Scan the records below for the line containing "- All elements" and the line containing "Source code". Copy both, plus every line between, exactly.
===== Material shown =====
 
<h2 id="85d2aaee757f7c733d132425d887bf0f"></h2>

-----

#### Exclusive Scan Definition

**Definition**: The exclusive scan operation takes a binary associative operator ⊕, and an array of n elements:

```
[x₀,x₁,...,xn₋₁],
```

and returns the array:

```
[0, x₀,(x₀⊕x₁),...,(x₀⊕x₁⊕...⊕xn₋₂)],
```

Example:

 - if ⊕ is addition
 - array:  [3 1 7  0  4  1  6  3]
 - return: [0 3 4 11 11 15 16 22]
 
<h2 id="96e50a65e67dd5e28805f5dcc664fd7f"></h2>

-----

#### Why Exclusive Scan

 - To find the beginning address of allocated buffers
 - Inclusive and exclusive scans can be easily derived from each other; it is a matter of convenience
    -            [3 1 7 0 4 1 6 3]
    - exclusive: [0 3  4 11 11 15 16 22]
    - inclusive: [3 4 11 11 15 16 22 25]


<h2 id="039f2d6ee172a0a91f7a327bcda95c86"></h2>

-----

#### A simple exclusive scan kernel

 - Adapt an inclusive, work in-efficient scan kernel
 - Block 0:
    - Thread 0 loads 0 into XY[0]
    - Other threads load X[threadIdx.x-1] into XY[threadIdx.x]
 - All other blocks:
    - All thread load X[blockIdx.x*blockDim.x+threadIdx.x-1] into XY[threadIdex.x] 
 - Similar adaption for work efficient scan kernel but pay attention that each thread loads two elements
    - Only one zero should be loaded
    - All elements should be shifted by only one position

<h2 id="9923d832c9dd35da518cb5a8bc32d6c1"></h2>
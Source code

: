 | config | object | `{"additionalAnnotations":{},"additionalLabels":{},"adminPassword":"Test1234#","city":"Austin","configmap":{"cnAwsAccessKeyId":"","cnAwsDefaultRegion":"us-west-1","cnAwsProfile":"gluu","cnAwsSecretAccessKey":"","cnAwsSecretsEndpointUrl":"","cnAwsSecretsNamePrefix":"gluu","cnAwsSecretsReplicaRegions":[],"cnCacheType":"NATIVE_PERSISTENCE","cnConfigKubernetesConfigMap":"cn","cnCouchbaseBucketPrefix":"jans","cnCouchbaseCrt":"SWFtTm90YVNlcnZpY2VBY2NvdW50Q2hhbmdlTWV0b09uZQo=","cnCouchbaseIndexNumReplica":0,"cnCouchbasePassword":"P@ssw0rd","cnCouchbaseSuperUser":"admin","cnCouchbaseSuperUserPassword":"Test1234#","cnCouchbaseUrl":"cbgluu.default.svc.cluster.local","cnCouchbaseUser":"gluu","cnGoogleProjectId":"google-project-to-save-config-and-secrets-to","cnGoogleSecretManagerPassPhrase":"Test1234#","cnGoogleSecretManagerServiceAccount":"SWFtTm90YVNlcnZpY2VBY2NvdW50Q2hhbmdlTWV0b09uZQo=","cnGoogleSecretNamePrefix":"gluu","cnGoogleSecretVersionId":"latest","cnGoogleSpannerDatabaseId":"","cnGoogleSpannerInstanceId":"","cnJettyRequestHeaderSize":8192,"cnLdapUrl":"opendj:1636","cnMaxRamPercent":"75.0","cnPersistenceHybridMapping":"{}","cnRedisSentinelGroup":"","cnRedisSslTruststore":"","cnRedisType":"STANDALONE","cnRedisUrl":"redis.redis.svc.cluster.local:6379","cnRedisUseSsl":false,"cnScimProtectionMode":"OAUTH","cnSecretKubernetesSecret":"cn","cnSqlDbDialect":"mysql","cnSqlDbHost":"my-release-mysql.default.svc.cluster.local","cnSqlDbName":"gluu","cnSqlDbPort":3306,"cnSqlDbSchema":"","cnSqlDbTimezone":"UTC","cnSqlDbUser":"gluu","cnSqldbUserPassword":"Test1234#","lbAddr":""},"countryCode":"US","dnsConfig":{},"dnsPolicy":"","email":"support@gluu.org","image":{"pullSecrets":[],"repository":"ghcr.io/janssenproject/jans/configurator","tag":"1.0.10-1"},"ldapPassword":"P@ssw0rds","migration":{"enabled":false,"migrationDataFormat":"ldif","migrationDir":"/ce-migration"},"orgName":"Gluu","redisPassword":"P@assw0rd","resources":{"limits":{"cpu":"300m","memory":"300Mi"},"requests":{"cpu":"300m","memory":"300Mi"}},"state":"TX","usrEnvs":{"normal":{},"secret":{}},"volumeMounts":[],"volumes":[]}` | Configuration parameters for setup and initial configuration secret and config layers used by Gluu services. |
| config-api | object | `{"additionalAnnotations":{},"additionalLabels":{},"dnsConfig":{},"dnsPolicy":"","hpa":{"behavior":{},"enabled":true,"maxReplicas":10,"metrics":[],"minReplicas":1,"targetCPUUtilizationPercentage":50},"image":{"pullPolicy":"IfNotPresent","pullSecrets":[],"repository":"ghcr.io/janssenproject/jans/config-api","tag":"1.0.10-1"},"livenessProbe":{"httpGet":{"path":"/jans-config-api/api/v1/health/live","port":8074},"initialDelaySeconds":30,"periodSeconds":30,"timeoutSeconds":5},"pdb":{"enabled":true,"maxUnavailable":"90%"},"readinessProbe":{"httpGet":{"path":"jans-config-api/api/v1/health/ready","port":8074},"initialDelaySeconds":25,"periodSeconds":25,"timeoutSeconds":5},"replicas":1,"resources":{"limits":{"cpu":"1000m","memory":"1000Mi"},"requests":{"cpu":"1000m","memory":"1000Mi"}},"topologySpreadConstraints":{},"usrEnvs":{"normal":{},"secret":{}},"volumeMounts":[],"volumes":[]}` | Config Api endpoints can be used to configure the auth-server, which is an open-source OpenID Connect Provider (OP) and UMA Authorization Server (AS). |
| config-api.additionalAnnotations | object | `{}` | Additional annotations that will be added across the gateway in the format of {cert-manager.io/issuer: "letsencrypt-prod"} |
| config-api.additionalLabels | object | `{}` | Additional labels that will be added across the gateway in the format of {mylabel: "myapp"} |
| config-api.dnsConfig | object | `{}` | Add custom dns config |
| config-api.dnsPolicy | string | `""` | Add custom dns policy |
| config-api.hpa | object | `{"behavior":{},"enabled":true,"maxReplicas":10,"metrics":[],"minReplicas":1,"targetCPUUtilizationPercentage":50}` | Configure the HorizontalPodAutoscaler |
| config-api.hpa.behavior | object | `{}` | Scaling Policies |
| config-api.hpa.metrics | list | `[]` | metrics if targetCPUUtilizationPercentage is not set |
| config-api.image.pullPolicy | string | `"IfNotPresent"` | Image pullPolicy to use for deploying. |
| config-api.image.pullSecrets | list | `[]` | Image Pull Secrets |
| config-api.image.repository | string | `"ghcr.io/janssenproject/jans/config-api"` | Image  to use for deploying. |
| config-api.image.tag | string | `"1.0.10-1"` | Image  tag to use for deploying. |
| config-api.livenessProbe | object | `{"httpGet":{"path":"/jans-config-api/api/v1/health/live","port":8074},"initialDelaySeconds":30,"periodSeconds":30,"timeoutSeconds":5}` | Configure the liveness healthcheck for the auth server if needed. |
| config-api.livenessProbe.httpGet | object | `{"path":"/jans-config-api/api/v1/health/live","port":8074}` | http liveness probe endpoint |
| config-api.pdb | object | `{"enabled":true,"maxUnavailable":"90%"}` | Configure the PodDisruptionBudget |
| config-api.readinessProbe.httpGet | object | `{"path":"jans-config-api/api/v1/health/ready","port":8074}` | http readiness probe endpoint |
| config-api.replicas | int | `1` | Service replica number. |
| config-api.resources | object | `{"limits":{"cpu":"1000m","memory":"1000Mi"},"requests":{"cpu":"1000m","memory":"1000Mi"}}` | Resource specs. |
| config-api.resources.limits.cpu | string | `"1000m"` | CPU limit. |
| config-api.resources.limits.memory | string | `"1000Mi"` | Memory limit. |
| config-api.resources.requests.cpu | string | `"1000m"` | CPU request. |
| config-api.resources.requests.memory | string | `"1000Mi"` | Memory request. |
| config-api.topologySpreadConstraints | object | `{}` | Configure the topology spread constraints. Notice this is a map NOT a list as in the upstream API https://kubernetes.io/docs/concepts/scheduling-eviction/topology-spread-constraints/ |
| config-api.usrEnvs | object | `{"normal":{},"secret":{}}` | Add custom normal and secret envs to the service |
=====
*Solution to this exercise*.
    - All elements should be shifted by only one position

<h2 id="9923d832c9dd35da518cb5a8bc32d6c1"></h2>
Source code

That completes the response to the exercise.